Recently, this post came out on the Ms. Magazine blog, and I figured it was as good a way as any to start off my blog, as this is a question of identity.

Ms. as a title for women was one I learned young - in my early educational years, I was in a type of alternative teaching block at my school, and regardless of marital status, every female teacher was "Ms." - no matter what their marital status actually was. Many of the teachers were married, but we still called them all Ms.

This is a habit that stuck with me through other and later schools - even if their titles said "Miss" or "Mrs.", I called them all "Ms." For years, not a single teacher ever called me out on it.

It got to the point that when one, much older, substitute teacher did actually ask me to use "Mrs.", I kept getting mixed up and accidentally calling her "Ms." When she asked me if I was trying to make a statement of some kind, I explained that no, I wasn't - it's just that it's been almost five years since I've actually had to use "Mrs.", as every woman I've met didn't seem to mind "Ms." And believe me, between soccer moms, day care centers, and various neighborhood friends, I've met a lot of women, and not one has ever taken offense.

Some people do - apparently.

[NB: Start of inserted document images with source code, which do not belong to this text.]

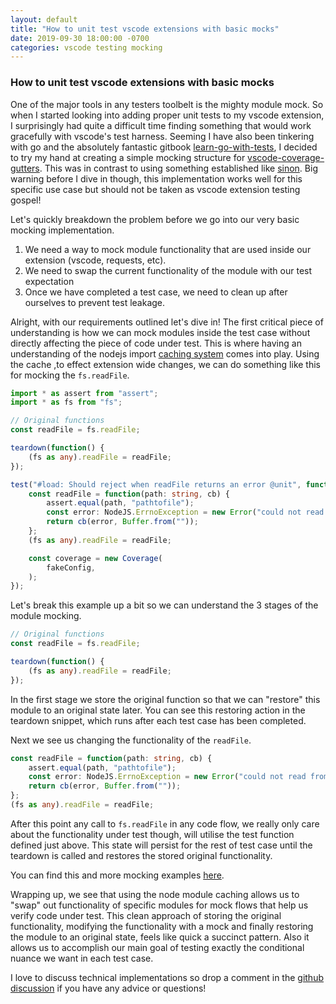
 ```yaml
---
layout: default
title: "How to unit test vscode extensions with basic mocks"
date: 2019-09-30 18:00:00 -0700
categories: vscode testing mocking
---
```

### How to unit test vscode extensions with basic mocks

One of the major tools in any testers toolbelt is the mighty module mock. So when I started looking into adding proper unit tests to my vscode extension, I surprisingly had quite a difficult time finding something that would work gracefully with vscode's test harness. Seeming I have also been tinkering with go and the absolutely fantastic gitbook [learn-go-with-tests](https://quii.gitbook.io/learn-go-with-tests/), I decided to try my hand at creating a simple mocking structure for [vscode-coverage-gutters](https://github.com/ryanluker/vscode-coverage-gutters). This was in contrast to using something established like [sinon](https://sinonjs.org). Big warning before I dive in though, this implementation works well for this specific use case but should not be taken as vscode extension testing gospel!

Let's quickly breakdown the problem before we go into our very basic mocking implementation.

1. We need a way to mock module functionality that are used inside our extension (vscode, requests, etc).
2. We need to swap the current functionality of the module with our test expectation
3. Once we have completed a test case, we need to clean up after ourselves to prevent test leakage.

Alright, with our requirements outlined let's dive in! The first critical piece of understanding is how we can mock modules inside the test case without directly affecting the piece of code under test. This is where having an understanding of the nodejs import [caching system](https://nodejs.org/api/modules.html#modules_caching) comes into play. Using the cache ,to effect extension wide changes, we can do something like this for mocking the `fs.readFile`.

```ts
import * as assert from "assert";
import * as fs from "fs";

// Original functions
const readFile = fs.readFile;

teardown(function() {
    (fs as any).readFile = readFile;
});

test("#load: Should reject when readFile returns an error @unit", function(done) {
    const readFile = function(path: string, cb) {
        assert.equal(path, "pathtofile");
        const error: NodeJS.ErrnoException = new Error("could not read from fs");
        return cb(error, Buffer.from(""));
    };
    (fs as any).readFile = readFile;

    const coverage = new Coverage(
        fakeConfig,
    );
});
```

Let's break this example up a bit so we can understand the 3 stages of the module mocking.
```ts
// Original functions
const readFile = fs.readFile;

teardown(function() {
    (fs as any).readFile = readFile;
});
```
In the first stage we store the original function so that we can "restore" this module to an original state later. You can see this restoring action in the teardown snippet, which runs after each test case has been completed.

Next we see us changing the functionality of the `readFile`.
```ts
const readFile = function(path: string, cb) {
    assert.equal(path, "pathtofile");
    const error: NodeJS.ErrnoException = new Error("could not read from fs");
    return cb(error, Buffer.from(""));
};
(fs as any).readFile = readFile;
```
After this point any call to `fs.readFile` in any code flow, we really only care about the functionality under test though, will utilise the test function defined just above. This state will persist for the rest of test case until the teardown is called and restores the stored original functionality.

You can find this and more mocking examples [here](https://github.com/ryanluker/vscode-coverage-gutters/pull/218/files).

Wrapping up, we see that using the node module caching allows us to "swap" out functionality of specific modules for mock flows that help us verify code under test. This clean approach of storing the original functionality, modifying the functionality with a mock and finally restoring the module to an original state, feels like quick a succinct pattern. Also it allows us to accomplish our main goal of testing exactly the conditional nuance we want in each test case.

I love to discuss technical implementations so drop a comment in the [github discussion](https://github.com/ryanluker/ryanluker.github.io/issues/3) if you have any advice or questions!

That one teacher, for the rest of the class after my explanation, didn't even bother calling me out on my occasional slip-ups.

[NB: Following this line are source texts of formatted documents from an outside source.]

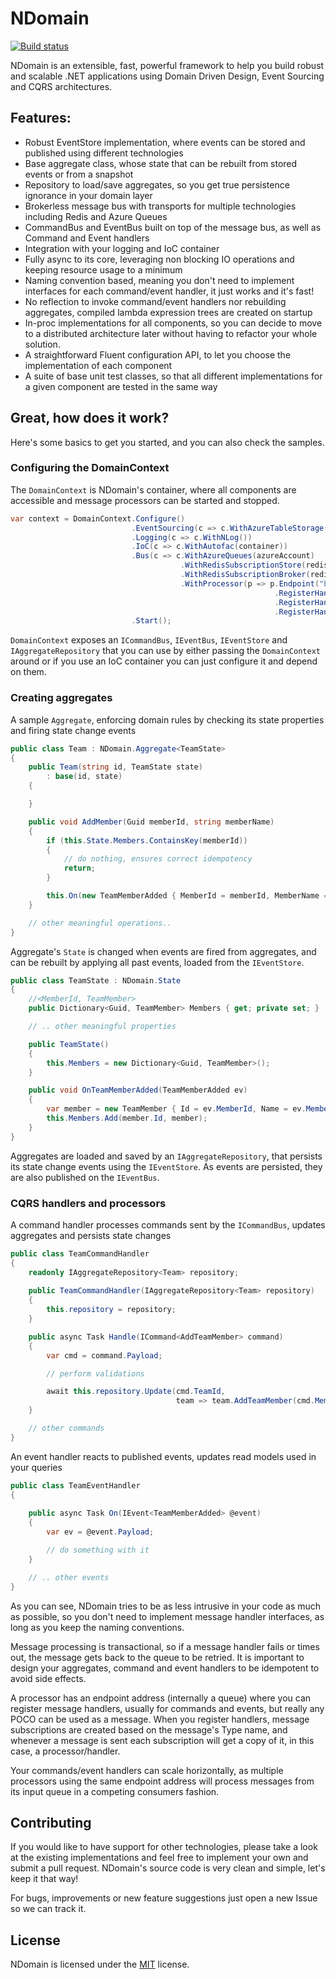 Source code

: # NDomain

[![Build status](https://ci.appveyor.com/api/projects/status/rovai946s6awhoeq?svg=true)](https://ci.appveyor.com/project/mfelicio/ndomain)

NDomain is an extensible, fast, powerful framework to help you build robust and scalable .NET applications using Domain Driven Design, Event Sourcing and CQRS architectures.

## Features:

* Robust EventStore implementation, where events can be stored and published using different technologies
* Base aggregate class, whose state that can be rebuilt from stored events or from a snapshot
* Repository to load/save aggregates, so you get true persistence ignorance in your domain layer
* Brokerless message bus with transports for multiple technologies including Redis and Azure Queues
* CommandBus and EventBus built on top of the message bus, as well as Command and Event handlers
* Integration with your logging and IoC container
* Fully async to its core, leveraging non blocking IO operations and keeping resource usage to a minimum
* Naming convention based, meaning you don't need to implement interfaces for each command/event handler, it just works and it's fast!
* No reflection to invoke command/event handlers nor rebuilding aggregates, compiled lambda expression trees are created on startup
* In-proc implementations for all components, so you can decide to move to a distributed architecture later without having to refactor your whole solution.
* A straightforward Fluent configuration API, to let you choose the implementation of each component
* A suite of base unit test classes, so that all different implementations for a given component are tested in the same way

## Great, how does it work?

Here's some basics to get you started, and you can also check the samples.

### Configuring the DomainContext

The `DomainContext` is NDomain's container, where all components are accessible and message processors can be started and stopped.

```c#
var context = DomainContext.Configure()
                           .EventSourcing(c => c.WithAzureTableStorage(azureAccount, "events"))
                           .Logging(c => c.WithNLog())
                           .IoC(c => c.WithAutofac(container))
                           .Bus(c => c.WithAzureQueues(azureAccount)
                                      .WithRedisSubscriptionStore(redisConnection)
                                      .WithRedisSubscriptionBroker(redisConnection)
                                      .WithProcessor(p => p.Endpoint("background-worker")
                                                           .RegisterHandler<CommandHandlerThatUpdatesSomeAggregate>()
                                                           .RegisterHandler<EventHandlerThatUpdatesAReadModel>()
                                                           .RegisterHandler<EventHandlerThatUpdatesAnotherReadModel>()))
                           .Start();
```

`DomainContext` exposes an `ICommandBus`, `IEventBus`, `IEventStore` and `IAggregateRepository` that you can use by either passing the `DomainContext` around or if you use an IoC container you can just configure it and depend on them.

### Creating aggregates

A sample `Aggregate`, enforcing domain rules by checking its state properties and firing state change events

```c#
public class Team : NDomain.Aggregate<TeamState>
{
    public Team(string id, TeamState state)
        : base(id, state)
    {

    }

    public void AddMember(Guid memberId, string memberName)
    {
        if (this.State.Members.ContainsKey(memberId))
        {
            // do nothing, ensures correct idempotency
            return;
        }

        this.On(new TeamMemberAdded { MemberId = memberId, MemberName = memberName });
    }

    // other meaningful operations..
}
```

Aggregate's `State` is changed when events are fired from aggregates, and can be rebuilt by applying all past events, loaded from the `IEventStore`.

```c#
public class TeamState : NDomain.State
{
    //<MemberId, TeamMember>
    public Dictionary<Guid, TeamMember> Members { get; private set; }

    // .. other meaningful properties

    public TeamState()
    {
        this.Members = new Dictionary<Guid, TeamMember>();
    }

    public void OnTeamMemberAdded(TeamMemberAdded ev)
    {
        var member = new TeamMember { Id = ev.MemberId, Name = ev.MemberName, Score = 0 };
        this.Members.Add(member.Id, member);
    }
}
```

Aggregates are loaded and saved by an `IAggregateRepository`, that persists its state change events using the `IEventStore`. As events are persisted, they are also published on the `IEventBus`.


### CQRS handlers and processors

A command handler processes commands sent by the `ICommandBus`, updates aggregates and persists state changes

```c#
public class TeamCommandHandler
{
    readonly IAggregateRepository<Team> repository;
    
    public TeamCommandHandler(IAggregateRepository<Team> repository)
    {
        this.repository = repository;
    }

    public async Task Handle(ICommand<AddTeamMember> command)
    {
        var cmd = command.Payload;

        // perform validations

        await this.repository.Update(cmd.TeamId,
            						 team => team.AddTeamMember(cmd.MemberId, cmd.MemberName));
    }

    // other commands
}
```

An event handler reacts to published events, updates read models used in your queries

```c#
public class TeamEventHandler
{
    
    public async Task On(IEvent<TeamMemberAdded> @event)
    {
        var ev = @event.Payload;

        // do something with it
    }

    // .. other events
}
```


As you can see, NDomain tries to be as less intrusive in your code as much as possible, so you don't need to implement message handler interfaces, as long as you keep the naming conventions.

Message processing is transactional, so if a message handler fails or times out, the message gets back to the queue to be retried. It is important to design your aggregates, command and event handlers to be idempotent to avoid side effects.

A processor has an endpoint address (internally a queue) where you can register message handlers, usually for commands and events, but really any POCO can be used as a message. When you register handlers, message subscriptions are created based on the message's Type name, and whenever a message is sent each subscription will get a copy of it, in this case, a processor/handler.

Your commands/event handlers can scale horizontally, as multiple processors using the same endpoint address will process messages from its input queue in a competing consumers fashion.

## Contributing

If you would like to have support for other technologies, please take a look at the existing implementations and feel free to implement your own and submit a pull request. NDomain's source code is very clean and simple, let's keep it that way!

For bugs, improvements or new feature suggestions just open a new Issue so we can track it.

## License

NDomain is licensed under the [MIT][ndomain-license] license.

[ndomain-license]: http://opensource.org/licenses/mit-license.php
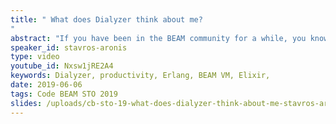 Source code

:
 ```yaml
---
title: " What does Dialyzer think about me?
"
abstract: "If you have been in the BEAM community for a while, you know that Dialyzer is a tool with fanatic lovers and haters. In the speaker's personal opinion, however, most of the haters actually like Dialyzer, but absolutely loathe how the tool is treating them. In this talk I will explain how Dialyzer works, with the goal to help you decipher its warnings (or their absence), make it run faster and increase your overall productivity while using it."
speaker_id: stavros-aronis
type: video
youtube_id: Nxsw1jRE2A4
keywords: Dialyzer, productivity, Erlang, BEAM VM, Elixir,
date: 2019-06-06
tags: Code BEAM STO 2019
slides: /uploads/cb-sto-19-what-does-dialyzer-think-about-me-stavros-aronis-compressed.pdf
---
```


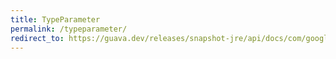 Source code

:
 ```yaml
---
title: TypeParameter
permalink: /typeparameter/
redirect_to: https://guava.dev/releases/snapshot-jre/api/docs/com/google/common/reflect/TypeParameter.html
---
```

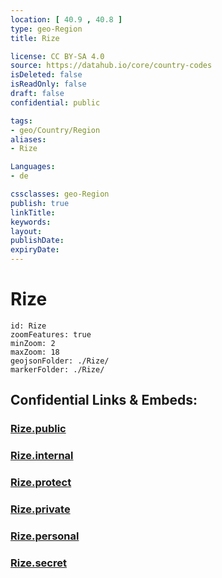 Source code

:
 ```yaml
---
location: [ 40.9 , 40.8 ] 
type: geo-Region
title: Rize

license: CC BY-SA 4.0
source: https://datahub.io/core/country-codes
isDeleted: false
isReadOnly: false
draft: false
confidential: public

tags:
- geo/Country/Region
aliases:
- Rize

Languages:
- de

cssclasses: geo-Region
publish: true
linkTitle: 
keywords: 
layout: 
publishDate: 
expiryDate: 
---
```


# Rize

```leaflet
id: Rize
zoomFeatures: true 
minZoom: 2 
maxZoom: 18
geojsonFolder: ./Rize/
markerFolder: ./Rize/
```


## Confidential Links & Embeds: 

### [Rize.public](/_public/\Earth\Continent\Europe\Europe~East\Turkey\Provinces~TurkeyRize.public.md) 

### [Rize.internal](/_internal/\Earth\Continent\Europe\Europe~East\Turkey\Provinces~TurkeyRize.internal.md) 

### [Rize.protect](/_protect/\Earth\Continent\Europe\Europe~East\Turkey\Provinces~TurkeyRize.protect.md) 

### [Rize.private](/_private/\Earth\Continent\Europe\Europe~East\Turkey\Provinces~TurkeyRize.private.md) 

### [Rize.personal](/_personal/\Earth\Continent\Europe\Europe~East\Turkey\Provinces~TurkeyRize.personal.md) 

### [Rize.secret](/_secret/\Earth\Continent\Europe\Europe~East\Turkey\Provinces~TurkeyRize.secret.md)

My mother has identified as "Ms." all her life, even when she was married, and now that she's not. Whatever happens to me in my life, my title will always be "Ms." - married or not, single or not, old or young, I'm keeping "Ms.", and the only way I'm changing that is if we ever move onto a completely gender neutral term to replace both "Mr." and "Ms." (but, honestly, do any of you see that happening any time soon?).